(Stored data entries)
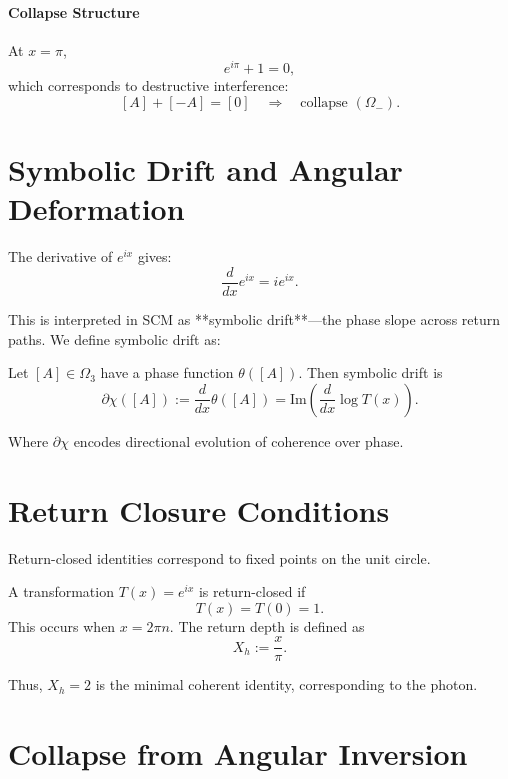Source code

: \paragraph{Collapse Structure}
At \( x = \pi \),
\[
e^{i\pi} + 1 = 0,
\]
which corresponds to destructive interference:
\[
[A] + [-A] = [0] \quad \Rightarrow \quad \text{collapse } (\Omega_-).
\]

\section{Symbolic Drift and Angular Deformation}

The derivative of \( e^{ix} \) gives:
\begin{equation}
    \frac{d}{dx} e^{ix} = i e^{ix}.
\end{equation}

This is interpreted in SCM as **symbolic drift**—the phase slope across return paths. We define symbolic drift as:

\begin{definition}
Let \( [A] \in \Omega_3 \) have a phase function \( \theta([A]) \). Then symbolic drift is
\[
\partial \chi([A]) := \frac{d}{dx} \theta([A]) = \text{Im} \left( \frac{d}{dx} \log T(x) \right).
\]
\end{definition}

\noindent Where \( \partial \chi \) encodes directional evolution of coherence over phase.

\section{Return Closure Conditions}

Return-closed identities correspond to fixed points on the unit circle.

\begin{definition}
A transformation \( T(x) = e^{ix} \) is return-closed if
\[
T(x) = T(0) = 1.
\]
This occurs when \( x = 2\pi n \). The return depth is defined as
\[
X_h := \frac{x}{\pi}.
\]
\end{definition}

\noindent Thus, \( X_h = 2 \) is the minimal coherent identity, corresponding to the photon.

\section{Collapse from Angular Inversion}

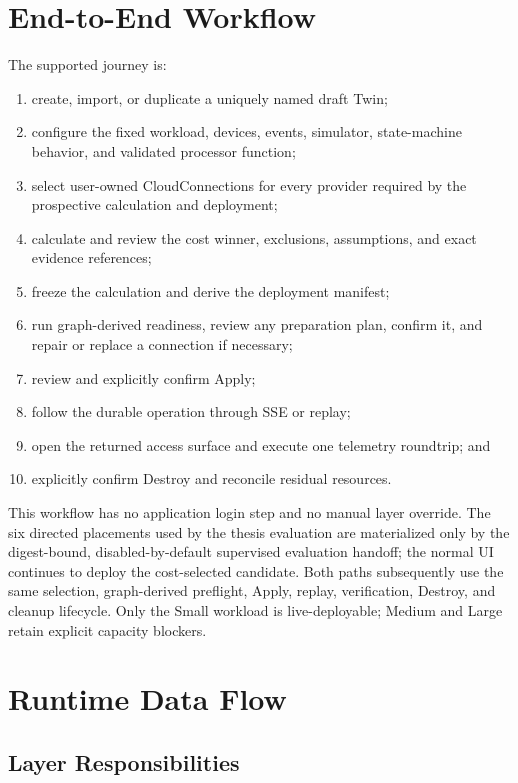 \section{End-to-End Workflow}
\label{sec:e2e-workflow}

The supported journey is:

\begin{enumerate}
    \item create, import, or duplicate a uniquely named draft Twin;
    \item configure the fixed workload, devices, events, simulator,
    state-machine behavior, and validated processor function;
    \item select user-owned CloudConnections for every provider required by
    the prospective calculation and deployment;
    \item calculate and review the cost winner, exclusions, assumptions, and
    exact evidence references;
    \item freeze the calculation and derive the deployment manifest;
    \item run graph-derived readiness, review any preparation plan, confirm it,
    and repair or replace a connection if necessary;
    \item review and explicitly confirm Apply;
    \item follow the durable operation through SSE or replay;
    \item open the returned access surface and execute one telemetry
    roundtrip; and
    \item explicitly confirm Destroy and reconcile residual resources.
\end{enumerate}

This workflow has no application login step and no manual layer override. The
six directed placements used by the thesis evaluation are materialized only by
the digest-bound, disabled-by-default supervised evaluation handoff; the normal
UI continues to deploy the cost-selected candidate. Both paths subsequently
use the same selection, graph-derived preflight, Apply, replay, verification,
Destroy, and cleanup lifecycle. Only the Small workload is live-deployable;
Medium and Large retain explicit capacity blockers.

\section{Runtime Data Flow}
\label{sec:layer-data-flow}

\subsection{Layer Responsibilities}
\label{sec:telemetry-flow}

EXERCISE OBJECTIVE: Whenever the word "workload" occurs in a line above, copy that line.

ANSWER BOX:
    \item configure the fixed workload, devices, events, simulator,
Destroy, and cleanup lifecycle. Only the Small workload is live-deployable;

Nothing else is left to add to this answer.